— Exercise —
Leave the pictures out and repeat the rest of the data below exactly.

Saved data entries:

<<<<

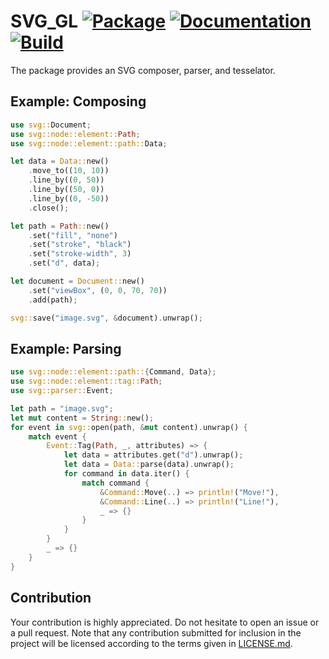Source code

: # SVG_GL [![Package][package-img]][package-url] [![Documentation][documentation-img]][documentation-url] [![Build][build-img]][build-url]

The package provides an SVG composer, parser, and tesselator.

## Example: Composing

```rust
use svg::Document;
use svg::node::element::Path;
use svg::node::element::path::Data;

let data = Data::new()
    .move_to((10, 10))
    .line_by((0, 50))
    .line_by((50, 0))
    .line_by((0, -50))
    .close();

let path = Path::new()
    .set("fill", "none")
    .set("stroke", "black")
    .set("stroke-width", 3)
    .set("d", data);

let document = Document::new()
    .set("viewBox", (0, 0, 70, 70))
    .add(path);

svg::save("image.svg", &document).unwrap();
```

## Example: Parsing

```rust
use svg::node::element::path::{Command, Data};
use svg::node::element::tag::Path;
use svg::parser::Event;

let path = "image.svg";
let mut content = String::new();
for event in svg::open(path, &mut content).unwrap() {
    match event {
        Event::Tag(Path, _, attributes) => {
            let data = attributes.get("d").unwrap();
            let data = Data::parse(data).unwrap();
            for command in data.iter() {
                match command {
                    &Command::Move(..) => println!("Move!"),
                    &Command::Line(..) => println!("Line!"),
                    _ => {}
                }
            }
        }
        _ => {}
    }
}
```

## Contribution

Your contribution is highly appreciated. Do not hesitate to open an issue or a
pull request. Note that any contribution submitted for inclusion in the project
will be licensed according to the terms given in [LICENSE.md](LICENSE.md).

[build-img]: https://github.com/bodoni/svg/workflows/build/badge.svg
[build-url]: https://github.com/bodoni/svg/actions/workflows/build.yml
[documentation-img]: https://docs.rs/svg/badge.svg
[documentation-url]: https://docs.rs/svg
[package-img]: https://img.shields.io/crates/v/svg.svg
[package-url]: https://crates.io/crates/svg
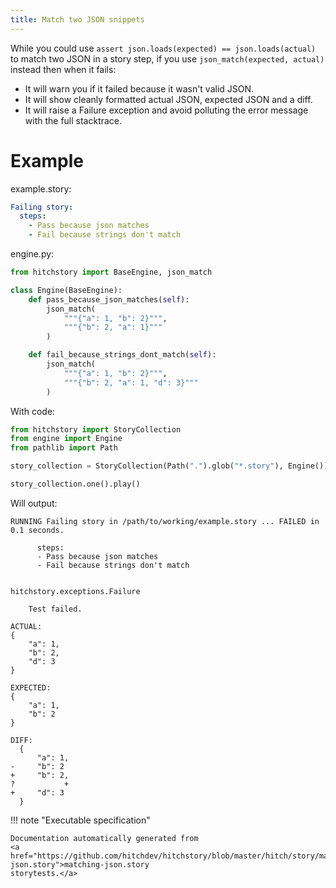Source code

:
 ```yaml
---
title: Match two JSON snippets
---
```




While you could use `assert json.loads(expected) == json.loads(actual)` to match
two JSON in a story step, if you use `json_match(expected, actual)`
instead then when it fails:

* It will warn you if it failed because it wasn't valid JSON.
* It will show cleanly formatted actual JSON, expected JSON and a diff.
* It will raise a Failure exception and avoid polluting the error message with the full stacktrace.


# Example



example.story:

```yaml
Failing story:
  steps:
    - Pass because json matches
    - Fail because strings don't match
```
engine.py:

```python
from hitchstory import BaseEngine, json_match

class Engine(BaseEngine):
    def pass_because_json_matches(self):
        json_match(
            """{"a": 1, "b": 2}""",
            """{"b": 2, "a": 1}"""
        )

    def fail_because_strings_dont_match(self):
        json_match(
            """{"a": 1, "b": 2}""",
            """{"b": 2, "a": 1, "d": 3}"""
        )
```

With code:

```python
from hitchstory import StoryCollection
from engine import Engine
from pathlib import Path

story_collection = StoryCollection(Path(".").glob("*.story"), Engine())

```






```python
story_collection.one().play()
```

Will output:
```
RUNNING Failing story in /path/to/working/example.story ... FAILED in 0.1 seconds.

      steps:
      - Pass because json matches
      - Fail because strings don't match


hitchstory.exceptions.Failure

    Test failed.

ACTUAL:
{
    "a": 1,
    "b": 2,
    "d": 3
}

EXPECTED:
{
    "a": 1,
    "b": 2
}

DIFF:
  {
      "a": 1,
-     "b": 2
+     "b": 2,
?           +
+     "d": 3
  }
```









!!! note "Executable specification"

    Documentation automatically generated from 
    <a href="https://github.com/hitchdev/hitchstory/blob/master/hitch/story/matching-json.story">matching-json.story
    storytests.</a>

>>>>

— Solution to the problem —
Source code

: # SVG_GL [![Package][package-img]][package-url] [![Documentation][documentation-img]][documentation-url] [![Build][build-img]][build-url]

The package provides an SVG composer, parser, and tesselator.

## Example: Composing

```rust
use svg::Document;
use svg::node::element::Path;
use svg::node::element::path::Data;

let data = Data::new()
    .move_to((10, 10))
    .line_by((0, 50))
    .line_by((50, 0))
    .line_by((0, -50))
    .close();

let path = Path::new()
    .set("fill", "none")
    .set("stroke", "black")
    .set("stroke-width", 3)
    .set("d", data);

let document = Document::new()
    .set("viewBox", (0, 0, 70, 70))
    .add(path);

svg::save("image.svg", &document).unwrap();
```

## Example: Parsing

```rust
use svg::node::element::path::{Command, Data};
use svg::node::element::tag::Path;
use svg::parser::Event;

let path = "image.svg";
let mut content = String::new();
for event in svg::open(path, &mut content).unwrap() {
    match event {
        Event::Tag(Path, _, attributes) => {
            let data = attributes.get("d").unwrap();
            let data = Data::parse(data).unwrap();
            for command in data.iter() {
                match command {
                    &Command::Move(..) => println!("Move!"),
                    &Command::Line(..) => println!("Line!"),
                    _ => {}
                }
            }
        }
        _ => {}
    }
}
```

## Contribution

Your contribution is highly appreciated. Do not hesitate to open an issue or a
pull request. Note that any contribution submitted for inclusion in the project
will be licensed according to the terms given in [LICENSE.md](LICENSE.md).

[build-img]: https://github.com/bodoni/svg/workflows/build/badge.svg
[build-url]: https://github.com/bodoni/svg/actions/workflows/build.yml
[documentation-img]: https://docs.rs/svg/badge.svg
[documentation-url]: https://docs.rs/svg
[package-img]: https://img.shields.io/crates/v/svg.svg
[package-url]: https://crates.io/crates/svg
Source code

:
 ```yaml
---
title: Match two JSON snippets
---
```




While you could use `assert json.loads(expected) == json.loads(actual)` to match
two JSON in a story step, if you use `json_match(expected, actual)`
instead then when it fails:

* It will warn you if it failed because it wasn't valid JSON.
* It will show cleanly formatted actual JSON, expected JSON and a diff.
* It will raise a Failure exception and avoid polluting the error message with the full stacktrace.


# Example



example.story:

```yaml
Failing story:
  steps:
    - Pass because json matches
    - Fail because strings don't match
```
engine.py:

```python
from hitchstory import BaseEngine, json_match

class Engine(BaseEngine):
    def pass_because_json_matches(self):
        json_match(
            """{"a": 1, "b": 2}""",
            """{"b": 2, "a": 1}"""
        )

    def fail_because_strings_dont_match(self):
        json_match(
            """{"a": 1, "b": 2}""",
            """{"b": 2, "a": 1, "d": 3}"""
        )
```

With code:

```python
from hitchstory import StoryCollection
from engine import Engine
from pathlib import Path

story_collection = StoryCollection(Path(".").glob("*.story"), Engine())

```






```python
story_collection.one().play()
```

Will output:
```
RUNNING Failing story in /path/to/working/example.story ... FAILED in 0.1 seconds.

      steps:
      - Pass because json matches
      - Fail because strings don't match


hitchstory.exceptions.Failure

    Test failed.

ACTUAL:
{
    "a": 1,
    "b": 2,
    "d": 3
}

EXPECTED:
{
    "a": 1,
    "b": 2
}

DIFF:
  {
      "a": 1,
-     "b": 2
+     "b": 2,
?           +
+     "d": 3
  }
```









!!! note "Executable specification"

    Documentation automatically generated from 
    <a href="https://github.com/hitchdev/hitchstory/blob/master/hitch/story/matching-json.story">matching-json.story
    storytests.</a>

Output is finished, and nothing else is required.